Type 3 Scrum – OK, now I get it (finally!)
It took me a while, but I think I’ve finally grokked the difference between type 1, type 2, and type 3 scrum. These different types or gradations of Scrum were suggested by Jeff Sutherland, one of the originators of Scrum. Briefly, the three types can be rather simply described as follows:
Type 1 – Fixed gates: Standard, out of the book Scrum. Plan your sprint, run your sprint, review your sprint – rinse and repeat.
Type 2 – Overlapping gates: Plan your sprint, run your sprint with ongoing planning sessions (for upcoming sprints), start next sprint as first sprint winds down, review last sprint – rinse and repeat
Type 3 – Mini gates: Plan a feature as needed & start sprint (features can start anytime), when sprint is complete – review it.

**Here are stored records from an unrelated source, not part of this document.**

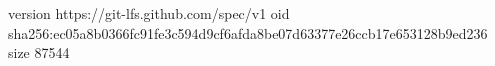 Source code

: version https://git-lfs.github.com/spec/v1
oid sha256:ec05a8b0366fc91fe3c594d9cf6afda8be07d63377e26ccb17e653128b9ed236
size 87544

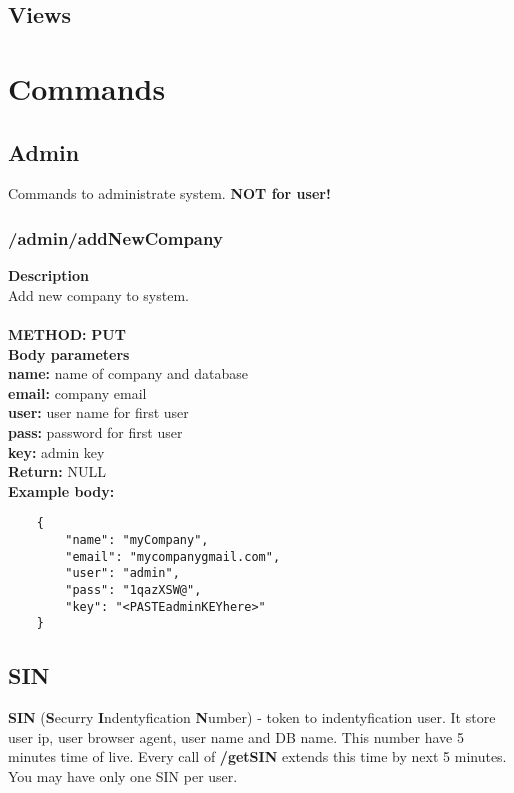 \documentclass[a4paper, 12pt]{report}
\begin{document}
\section{Views}
\chapter{Commands}
\section{Admin}
Commands to administrate system. \textbf{NOT for user!}

\subsection{/admin/addNewCompany}


\textbf{\color{redText} Description} \\
Add new company to system. \\ \\
\textbf{\color{redText} METHOD: } \textbf{PUT} \\
\textbf{\color{redText} Body parameters} \\
\textbf{name: } name of company and database \\
\textbf{email: } company email \\
\textbf{user: } user name for first user \\
\textbf{pass: } password for first user \\
\textbf{key: } admin key \\
\textbf{\color{redText} Return: } NULL \\
\textbf{\color{redText} Example body: }
\begin{lstlisting}
    {
        "name": "myCompany",
        "email": "mycompanygmail.com",
        "user": "admin",
        "pass": "1qazXSW@",
        "key": "<PASTEadminKEYhere>"
    }
\end{lstlisting}

\section{SIN}
\textbf{SIN} (\textbf{S}ecurry \textbf{I}ndentyfication \textbf{N}umber) - token to indentyfication user. It store user ip, user browser agent, user name and DB name.
This number have 5 minutes time of live. Every call of \textbf{/getSIN} extends this time by next 5 minutes.
You may have only one SIN per user.
\end{document}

The way I see it, with type 1 Scrum, you are starting off with the training wheels on the bike. Things are pretty strictly regimented. We want to get the team used to a time box (they need to learn how to scope their work effectively). We want to get the team used to frequent planning and frequent reviews (put the rudiments of a quality driven, inspect and adapt system in place). And finally, get them used to working with smaller batch sizes.
As a team graduates to type 2 Scrum, they have mastered the fundamentals of type 1 Scrum. Now they can begin to improve on the process. Planning becomes much more of an ongoing activity that never stops. We remove the hard start/stop constraint between sprints. We want to establish a comfortable rhythm where the team begins to blur the lines between the current sprint and the next. We keep the sprint planning and review though – we want that culture of continuous improvement to remain. We probably have a trend of the batch sizes for each sprint starting to get smaller.
Finally, As a team gets comfortable with type 2, they have reached a point of really significant maturity. Now is the time when we can look at the team and say, “What if we reduce the batch size to one?” One sprint has one story. We overlap as many sprints as necessary. Basically we are creating a state of continuous flow where there are always multiple sprints in progress. In addition we have driven the batch size down small enough that the inspect and adapt cycle is now almost continuous. Sweet!
Based on my own experience I know that a team would have a very hard time skipping from type 1 to type 3. It’s an evolution. I also think that it is remarkably similar to other systems like Kanban – after a while I guess they all start to look the same in some respects.